In the data below, locate each line with the word "Antichain" and list it.

Records from a data source:
________
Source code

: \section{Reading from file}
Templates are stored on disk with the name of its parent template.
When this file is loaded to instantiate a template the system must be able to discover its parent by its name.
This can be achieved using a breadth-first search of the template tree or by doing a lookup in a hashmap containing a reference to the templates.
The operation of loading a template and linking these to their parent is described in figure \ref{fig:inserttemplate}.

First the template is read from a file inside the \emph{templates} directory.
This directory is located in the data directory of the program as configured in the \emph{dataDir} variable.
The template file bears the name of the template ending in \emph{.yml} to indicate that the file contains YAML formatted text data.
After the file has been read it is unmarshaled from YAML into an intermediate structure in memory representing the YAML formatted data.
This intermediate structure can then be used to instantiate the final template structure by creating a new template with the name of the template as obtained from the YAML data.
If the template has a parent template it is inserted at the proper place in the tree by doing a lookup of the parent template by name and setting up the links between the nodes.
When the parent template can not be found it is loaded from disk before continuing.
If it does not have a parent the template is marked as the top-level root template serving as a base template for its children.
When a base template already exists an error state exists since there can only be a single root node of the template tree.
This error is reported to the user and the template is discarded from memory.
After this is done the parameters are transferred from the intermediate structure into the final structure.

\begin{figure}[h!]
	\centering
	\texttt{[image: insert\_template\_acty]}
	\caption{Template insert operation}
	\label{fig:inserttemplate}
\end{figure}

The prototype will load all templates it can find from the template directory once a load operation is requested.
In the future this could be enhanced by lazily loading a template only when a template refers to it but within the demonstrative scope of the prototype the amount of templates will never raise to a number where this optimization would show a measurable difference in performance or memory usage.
________
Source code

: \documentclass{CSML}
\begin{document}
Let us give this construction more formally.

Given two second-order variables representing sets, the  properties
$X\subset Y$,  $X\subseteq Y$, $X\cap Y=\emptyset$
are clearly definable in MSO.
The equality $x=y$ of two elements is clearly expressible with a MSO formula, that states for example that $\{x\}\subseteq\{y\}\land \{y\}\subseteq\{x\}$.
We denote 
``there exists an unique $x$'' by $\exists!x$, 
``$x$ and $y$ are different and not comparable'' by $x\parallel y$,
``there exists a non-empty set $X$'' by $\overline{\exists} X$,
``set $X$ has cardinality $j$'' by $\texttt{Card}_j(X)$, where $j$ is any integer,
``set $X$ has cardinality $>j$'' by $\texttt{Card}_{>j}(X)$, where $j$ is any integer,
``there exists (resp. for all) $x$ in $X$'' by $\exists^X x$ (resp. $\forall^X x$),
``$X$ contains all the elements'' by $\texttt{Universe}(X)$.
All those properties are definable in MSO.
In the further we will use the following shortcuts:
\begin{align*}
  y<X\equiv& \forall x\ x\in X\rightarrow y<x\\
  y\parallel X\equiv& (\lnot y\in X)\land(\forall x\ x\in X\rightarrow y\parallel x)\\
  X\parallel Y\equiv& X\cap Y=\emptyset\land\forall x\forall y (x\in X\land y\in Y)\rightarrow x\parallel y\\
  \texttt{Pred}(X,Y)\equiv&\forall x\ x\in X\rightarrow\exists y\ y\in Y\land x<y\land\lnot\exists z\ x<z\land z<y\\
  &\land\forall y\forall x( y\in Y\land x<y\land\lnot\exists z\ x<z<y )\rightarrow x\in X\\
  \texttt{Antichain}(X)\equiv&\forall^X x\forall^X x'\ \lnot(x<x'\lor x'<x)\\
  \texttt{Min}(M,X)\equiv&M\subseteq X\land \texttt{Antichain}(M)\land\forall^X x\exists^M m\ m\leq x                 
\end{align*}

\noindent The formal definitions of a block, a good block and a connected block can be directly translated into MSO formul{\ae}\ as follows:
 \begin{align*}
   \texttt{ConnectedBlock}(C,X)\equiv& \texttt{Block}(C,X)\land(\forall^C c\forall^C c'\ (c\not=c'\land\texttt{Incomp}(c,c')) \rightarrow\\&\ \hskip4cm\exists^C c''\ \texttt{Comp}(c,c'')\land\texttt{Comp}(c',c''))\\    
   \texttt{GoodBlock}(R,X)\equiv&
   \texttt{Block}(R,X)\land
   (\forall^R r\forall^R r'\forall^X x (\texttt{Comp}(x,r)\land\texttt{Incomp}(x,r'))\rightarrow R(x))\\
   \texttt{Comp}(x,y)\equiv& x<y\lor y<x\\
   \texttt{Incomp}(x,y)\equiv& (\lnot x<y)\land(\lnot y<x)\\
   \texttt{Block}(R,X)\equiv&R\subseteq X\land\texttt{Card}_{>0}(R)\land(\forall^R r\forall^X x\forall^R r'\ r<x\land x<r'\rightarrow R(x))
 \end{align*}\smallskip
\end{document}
________
_Answer to this problem_.
  \texttt{Antichain}(X)\equiv&\forall^X x\forall^X x'\ \lnot(x<x'\lor x'<x)\\
  \texttt{Min}(M,X)\equiv&M\subseteq X\land \texttt{Antichain}(M)\land\forall^X x\exists^M m\ m\leq x                 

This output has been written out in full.